Materials provided:
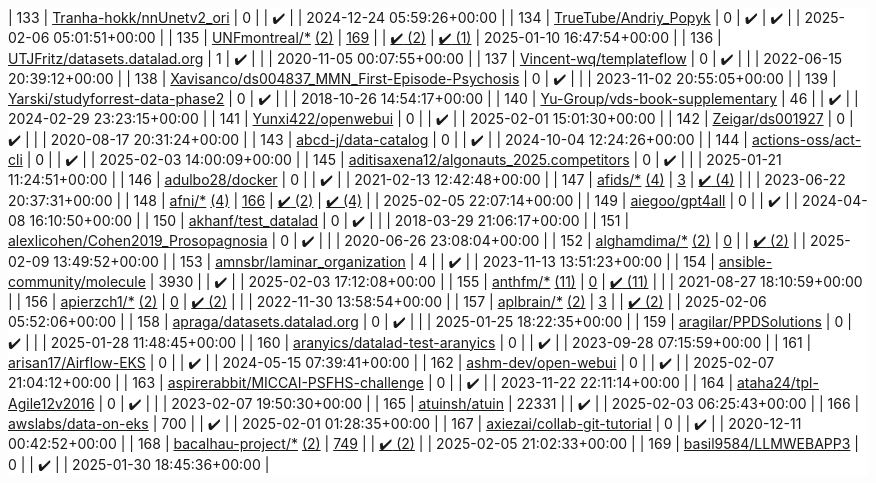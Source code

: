 | 133 | [Tranha-hokk/nnUnetv2_ori](https://github.com/Tranha-hokk/nnUnetv2_ori) | 0 |  | :heavy_check_mark: |  | 2024-12-24 05:59:26+00:00 |
| 134 | [TrueTube/Andriy_Popyk](https://github.com/TrueTube/Andriy_Popyk) | 0 | :heavy_check_mark: | :heavy_check_mark: |  | 2025-02-06 05:01:51+00:00 |
| 135 | [UNFmontreal/*](https://github.com/UNFmontreal) [(2)](READMEs/UNFmontreal.md) | [169](READMEs/UNFmontreal.md) |  | [:heavy_check_mark: (2)](READMEs/UNFmontreal.md) | [:heavy_check_mark: (1)](READMEs/UNFmontreal.md) | 2025-01-10 16:47:54+00:00 |
| 136 | [UTJFritz/datasets.datalad.org](https://github.com/UTJFritz/datasets.datalad.org) | 1 | :heavy_check_mark: |  |  | 2020-11-05 00:07:55+00:00 |
| 137 | [Vincent-wq/templateflow](https://github.com/Vincent-wq/templateflow) | 0 | :heavy_check_mark: |  |  | 2022-06-15 20:39:12+00:00 |
| 138 | [Xavisanco/ds004837_MMN_First-Episode-Psychosis](https://github.com/Xavisanco/ds004837_MMN_First-Episode-Psychosis) | 0 | :heavy_check_mark: |  |  | 2023-11-02 20:55:05+00:00 |
| 139 | [Yarski/studyforrest-data-phase2](https://github.com/Yarski/studyforrest-data-phase2) | 0 | :heavy_check_mark: |  |  | 2018-10-26 14:54:17+00:00 |
| 140 | [Yu-Group/vds-book-supplementary](https://github.com/Yu-Group/vds-book-supplementary) | 46 |  | :heavy_check_mark: |  | 2024-02-29 23:23:15+00:00 |
| 141 | [Yunxi422/openwebui](https://github.com/Yunxi422/openwebui) | 0 |  | :heavy_check_mark: |  | 2025-02-01 15:01:30+00:00 |
| 142 | [Zeigar/ds001927](https://github.com/Zeigar/ds001927) | 0 | :heavy_check_mark: |  |  | 2020-08-17 20:31:24+00:00 |
| 143 | [abcd-j/data-catalog](https://github.com/abcd-j/data-catalog) | 0 |  | :heavy_check_mark: |  | 2024-10-04 12:24:26+00:00 |
| 144 | [actions-oss/act-cli](https://github.com/actions-oss/act-cli) | 0 |  | :heavy_check_mark: |  | 2025-02-03 14:00:09+00:00 |
| 145 | [aditisaxena12/algonauts_2025.competitors](https://github.com/aditisaxena12/algonauts_2025.competitors) | 0 | :heavy_check_mark: |  |  | 2025-01-21 11:24:51+00:00 |
| 146 | [adulbo28/docker](https://github.com/adulbo28/docker) | 0 |  | :heavy_check_mark: |  | 2021-02-13 12:42:48+00:00 |
| 147 | [afids/*](https://github.com/afids) [(4)](READMEs/afids.md) | [3](READMEs/afids.md) | [:heavy_check_mark: (4)](READMEs/afids.md) |  |  | 2023-06-22 20:37:31+00:00 |
| 148 | [afni/*](https://github.com/afni) [(4)](READMEs/afni.md) | [166](READMEs/afni.md) | [:heavy_check_mark: (2)](READMEs/afni.md) | [:heavy_check_mark: (4)](READMEs/afni.md) |  | 2025-02-05 22:07:14+00:00 |
| 149 | [aiegoo/gpt4all](https://github.com/aiegoo/gpt4all) | 0 |  | :heavy_check_mark: |  | 2024-04-08 16:10:50+00:00 |
| 150 | [akhanf/test_datalad](https://github.com/akhanf/test_datalad) | 0 | :heavy_check_mark: |  |  | 2018-03-29 21:06:17+00:00 |
| 151 | [alexlicohen/Cohen2019_Prosopagnosia](https://github.com/alexlicohen/Cohen2019_Prosopagnosia) | 0 | :heavy_check_mark: |  |  | 2020-06-26 23:08:04+00:00 |
| 152 | [alghamdima/*](https://github.com/alghamdima) [(2)](READMEs/alghamdima.md) | [0](READMEs/alghamdima.md) |  | [:heavy_check_mark: (2)](READMEs/alghamdima.md) |  | 2025-02-09 13:49:52+00:00 |
| 153 | [amnsbr/laminar_organization](https://github.com/amnsbr/laminar_organization) | 4 |  | :heavy_check_mark: |  | 2023-11-13 13:51:23+00:00 |
| 154 | [ansible-community/molecule](https://github.com/ansible-community/molecule) | 3930 |  | :heavy_check_mark: |  | 2025-02-03 17:12:08+00:00 |
| 155 | [anthfm/*](https://github.com/anthfm) [(11)](READMEs/anthfm.md) | [0](READMEs/anthfm.md) | [:heavy_check_mark: (11)](READMEs/anthfm.md) |  |  | 2021-08-27 18:10:59+00:00 |
| 156 | [apierzch1/*](https://github.com/apierzch1) [(2)](READMEs/apierzch1.md) | [0](READMEs/apierzch1.md) | [:heavy_check_mark: (2)](READMEs/apierzch1.md) |  |  | 2022-11-30 13:58:54+00:00 |
| 157 | [aplbrain/*](https://github.com/aplbrain) [(2)](READMEs/aplbrain.md) | [3](READMEs/aplbrain.md) |  | [:heavy_check_mark: (2)](READMEs/aplbrain.md) |  | 2025-02-06 05:52:06+00:00 |
| 158 | [apraga/datasets.datalad.org](https://github.com/apraga/datasets.datalad.org) | 0 | :heavy_check_mark: |  |  | 2025-01-25 18:22:35+00:00 |
| 159 | [aragilar/PPDSolutions](https://github.com/aragilar/PPDSolutions) | 0 | :heavy_check_mark: |  |  | 2025-01-28 11:48:45+00:00 |
| 160 | [aranyics/datalad-test-aranyics](https://github.com/aranyics/datalad-test-aranyics) | 0 |  | :heavy_check_mark: |  | 2023-09-28 07:15:59+00:00 |
| 161 | [arisan17/Airflow-EKS](https://github.com/arisan17/Airflow-EKS) | 0 |  | :heavy_check_mark: |  | 2024-05-15 07:39:41+00:00 |
| 162 | [ashm-dev/open-webui](https://github.com/ashm-dev/open-webui) | 0 |  | :heavy_check_mark: |  | 2025-02-07 21:04:12+00:00 |
| 163 | [aspirerabbit/MICCAI-PSFHS-challenge](https://github.com/aspirerabbit/MICCAI-PSFHS-challenge) | 0 |  | :heavy_check_mark: |  | 2023-11-22 22:11:14+00:00 |
| 164 | [ataha24/tpl-Agile12v2016](https://github.com/ataha24/tpl-Agile12v2016) | 0 | :heavy_check_mark: |  |  | 2023-02-07 19:50:30+00:00 |
| 165 | [atuinsh/atuin](https://github.com/atuinsh/atuin) | 22331 |  | :heavy_check_mark: |  | 2025-02-03 06:25:43+00:00 |
| 166 | [awslabs/data-on-eks](https://github.com/awslabs/data-on-eks) | 700 |  | :heavy_check_mark: |  | 2025-02-01 01:28:35+00:00 |
| 167 | [axiezai/collab-git-tutorial](https://github.com/axiezai/collab-git-tutorial) | 0 |  | :heavy_check_mark: |  | 2020-12-11 00:42:52+00:00 |
| 168 | [bacalhau-project/*](https://github.com/bacalhau-project) [(2)](READMEs/bacalhau-project.md) | [749](READMEs/bacalhau-project.md) |  | [:heavy_check_mark: (2)](READMEs/bacalhau-project.md) |  | 2025-02-05 21:02:33+00:00 |
| 169 | [basil9584/LLMWEBAPP3](https://github.com/basil9584/LLMWEBAPP3) | 0 |  | :heavy_check_mark: |  | 2025-01-30 18:45:36+00:00 |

What you should do: All that should be written out is the stretch of lines above between the one holding "2024-04-08 16:10:50+00:00 |" and the one holding "2025-02-07 21:04:12+00:00 |", inclusive, exactly as given.

Response to the task:
| 149 | [aiegoo/gpt4all](https://github.com/aiegoo/gpt4all) | 0 |  | :heavy_check_mark: |  | 2024-04-08 16:10:50+00:00 |
| 150 | [akhanf/test_datalad](https://github.com/akhanf/test_datalad) | 0 | :heavy_check_mark: |  |  | 2018-03-29 21:06:17+00:00 |
| 151 | [alexlicohen/Cohen2019_Prosopagnosia](https://github.com/alexlicohen/Cohen2019_Prosopagnosia) | 0 | :heavy_check_mark: |  |  | 2020-06-26 23:08:04+00:00 |
| 152 | [alghamdima/*](https://github.com/alghamdima) [(2)](READMEs/alghamdima.md) | [0](READMEs/alghamdima.md) |  | [:heavy_check_mark: (2)](READMEs/alghamdima.md) |  | 2025-02-09 13:49:52+00:00 |
| 153 | [amnsbr/laminar_organization](https://github.com/amnsbr/laminar_organization) | 4 |  | :heavy_check_mark: |  | 2023-11-13 13:51:23+00:00 |
| 154 | [ansible-community/molecule](https://github.com/ansible-community/molecule) | 3930 |  | :heavy_check_mark: |  | 2025-02-03 17:12:08+00:00 |
| 155 | [anthfm/*](https://github.com/anthfm) [(11)](READMEs/anthfm.md) | [0](READMEs/anthfm.md) | [:heavy_check_mark: (11)](READMEs/anthfm.md) |  |  | 2021-08-27 18:10:59+00:00 |
| 156 | [apierzch1/*](https://github.com/apierzch1) [(2)](READMEs/apierzch1.md) | [0](READMEs/apierzch1.md) | [:heavy_check_mark: (2)](READMEs/apierzch1.md) |  |  | 2022-11-30 13:58:54+00:00 |
| 157 | [aplbrain/*](https://github.com/aplbrain) [(2)](READMEs/aplbrain.md) | [3](READMEs/aplbrain.md) |  | [:heavy_check_mark: (2)](READMEs/aplbrain.md) |  | 2025-02-06 05:52:06+00:00 |
| 158 | [apraga/datasets.datalad.org](https://github.com/apraga/datasets.datalad.org) | 0 | :heavy_check_mark: |  |  | 2025-01-25 18:22:35+00:00 |
| 159 | [aragilar/PPDSolutions](https://github.com/aragilar/PPDSolutions) | 0 | :heavy_check_mark: |  |  | 2025-01-28 11:48:45+00:00 |
| 160 | [aranyics/datalad-test-aranyics](https://github.com/aranyics/datalad-test-aranyics) | 0 |  | :heavy_check_mark: |  | 2023-09-28 07:15:59+00:00 |
| 161 | [arisan17/Airflow-EKS](https://github.com/arisan17/Airflow-EKS) | 0 |  | :heavy_check_mark: |  | 2024-05-15 07:39:41+00:00 |
| 162 | [ashm-dev/open-webui](https://github.com/ashm-dev/open-webui) | 0 |  | :heavy_check_mark: |  | 2025-02-07 21:04:12+00:00 |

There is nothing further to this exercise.